About this exercise: Look below for the line holding "socks5 | 22 |" and the line holding "151 | 850 |". Transcribe exactly those lines and all lines between them, nothing more.

(Records from a dataset)

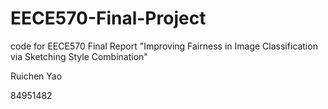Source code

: # EECE570-Final-Project
code for EECE570 Final Report "Improving Fairness in Image Classification via Sketching Style Combination"

Ruichen Yao

84951482
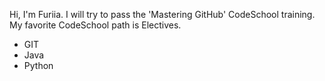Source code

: Hi, I'm Furiia. 
I will try to pass the 'Mastering GitHub' CodeSchool training.
My favorite CodeSchool path is Electives.

* GIT
* Java
* Python
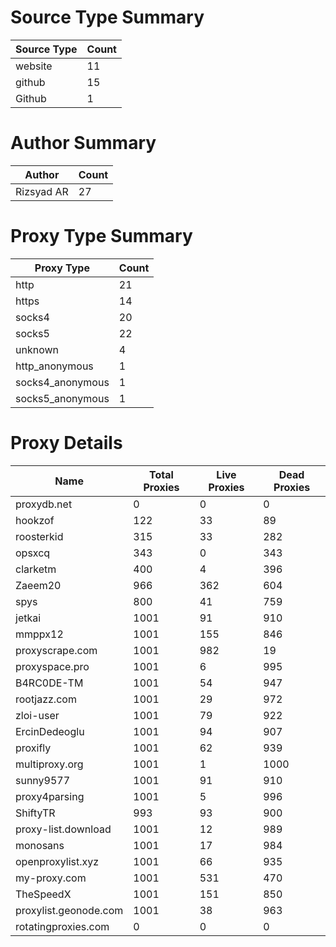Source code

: # Source Type Summary

| Source Type | Count |
|-------------|-------|
| website | 11 |
| github | 15 |
| Github | 1 |


# Author Summary

| Author | Count |
|--------|-------|
| Rizsyad AR | 27 |


# Proxy Type Summary

| Proxy Type | Count |
|------------|-------|
| http | 21 |
| https | 14 |
| socks4 | 20 |
| socks5 | 22 |
| unknown | 4 |
| http_anonymous | 1 |
| socks4_anonymous | 1 |
| socks5_anonymous | 1 |


# Proxy Details

| Name | Total Proxies | Live Proxies | Dead Proxies |
|------|---------------|--------------|---------------|
| proxydb.net | 0 | 0 | 0 |
| hookzof | 122 | 33 | 89 |
| roosterkid | 315 | 33 | 282 |
| opsxcq | 343 | 0 | 343 |
| clarketm | 400 | 4 | 396 |
| Zaeem20 | 966 | 362 | 604 |
| spys | 800 | 41 | 759 |
| jetkai | 1001 | 91 | 910 |
| mmppx12 | 1001 | 155 | 846 |
| proxyscrape.com | 1001 | 982 | 19 |
| proxyspace.pro | 1001 | 6 | 995 |
| B4RC0DE-TM | 1001 | 54 | 947 |
| rootjazz.com | 1001 | 29 | 972 |
| zloi-user | 1001 | 79 | 922 |
| ErcinDedeoglu | 1001 | 94 | 907 |
| proxifly | 1001 | 62 | 939 |
| multiproxy.org | 1001 | 1 | 1000 |
| sunny9577 | 1001 | 91 | 910 |
| proxy4parsing | 1001 | 5 | 996 |
| ShiftyTR | 993 | 93 | 900 |
| proxy-list.download | 1001 | 12 | 989 |
| monosans | 1001 | 17 | 984 |
| openproxylist.xyz | 1001 | 66 | 935 |
| my-proxy.com | 1001 | 531 | 470 |
| TheSpeedX | 1001 | 151 | 850 |
| proxylist.geonode.com | 1001 | 38 | 963 |
| rotatingproxies.com | 0 | 0 | 0 |
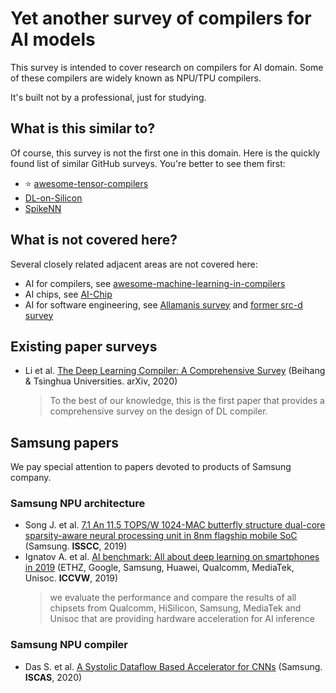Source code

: # Yet another survey of compilers for AI models

This survey is intended to cover research on compilers for AI domain. Some of these compilers are widely known as NPU/TPU compilers.

It's built not by a professional, just for studying.

## What is this similar to?

Of course, this survey is not the first one in this domain. Here is the quickly found list of similar GitHub surveys. You're better to see them first:

- :star: [awesome-tensor-compilers](https://github.com/merrymercy/awesome-tensor-compilers)
- [DL-on-Silicon](https://github.com/gopala-kr/DL-on-Silicon)
- [SpikeNN](https://github.com/gopala-kr/Quantum-Dots/blob/5f678284a308292a44fa7578814860528c5e1d04/05-BCI_Neuromorphic/SpikeNN.md)

## What is not covered here?

Several closely related adjacent areas are not covered here:

- AI for compilers, see [awesome-machine-learning-in-compilers](https://github.com/zwang4/awesome-machine-learning-in-compilers)
- AI chips, see [AI-Chip](https://github.com/basicmi/AI-Chip)
- AI for software engineering, see [Allamanis survey](https://ml4code.github.io/) and [former src-d survey](https://github.com/src-d/awesome-machine-learning-on-source-code)

## Existing paper surveys

- Li et al. [The Deep Learning Compiler: A Comprehensive Survey](https://arxiv.org/pdf/2002.03794.pdf) (Beihang & Tsinghua Universities. arXiv, 2020)
  > To the best of our knowledge, this is the first paper that provides a comprehensive survey on the design of DL compiler.

## Samsung papers

We pay special attention to papers devoted to products of Samsung company.

### Samsung NPU architecture
- Song J. et al. [7.1 An 11.5 TOPS/W 1024-MAC butterfly structure dual-core sparsity-aware neural processing unit in 8nm flagship mobile SoC](https://ieeexplore.ieee.org/abstract/document/8662476) (Samsung. **ISSCC**, 2019)
- Ignatov A. et al. [AI benchmark: All about deep learning on smartphones in 2019](https://arxiv.org/pdf/1910.06663.pdf) (ETHZ, Google, Samsung, Huawei, Qualcomm, MediaTek, Unisoc. **ICCVW**, 2019)
  > we evaluate the performance and compare the results of all chipsets from Qualcomm, HiSilicon, Samsung, MediaTek and Unisoc that are providing hardware acceleration for AI inference

### Samsung NPU compiler
- Das S. et al. [A Systolic Dataflow Based Accelerator for CNNs](https://ieeexplore.ieee.org/abstract/document/9180403) (Samsung. **ISCAS**, 2020)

Written reply:
| socks5 | 22 |
| unknown | 4 |
| http_anonymous | 1 |
| socks4_anonymous | 1 |
| socks5_anonymous | 1 |


# Proxy Details

| Name | Total Proxies | Live Proxies | Dead Proxies |
|------|---------------|--------------|---------------|
| proxydb.net | 0 | 0 | 0 |
| hookzof | 122 | 33 | 89 |
| roosterkid | 315 | 33 | 282 |
| opsxcq | 343 | 0 | 343 |
| clarketm | 400 | 4 | 396 |
| Zaeem20 | 966 | 362 | 604 |
| spys | 800 | 41 | 759 |
| jetkai | 1001 | 91 | 910 |
| mmppx12 | 1001 | 155 | 846 |
| proxyscrape.com | 1001 | 982 | 19 |
| proxyspace.pro | 1001 | 6 | 995 |
| B4RC0DE-TM | 1001 | 54 | 947 |
| rootjazz.com | 1001 | 29 | 972 |
| zloi-user | 1001 | 79 | 922 |
| ErcinDedeoglu | 1001 | 94 | 907 |
| proxifly | 1001 | 62 | 939 |
| multiproxy.org | 1001 | 1 | 1000 |
| sunny9577 | 1001 | 91 | 910 |
| proxy4parsing | 1001 | 5 | 996 |
| ShiftyTR | 993 | 93 | 900 |
| proxy-list.download | 1001 | 12 | 989 |
| monosans | 1001 | 17 | 984 |
| openproxylist.xyz | 1001 | 66 | 935 |
| my-proxy.com | 1001 | 531 | 470 |
| TheSpeedX | 1001 | 151 | 850 |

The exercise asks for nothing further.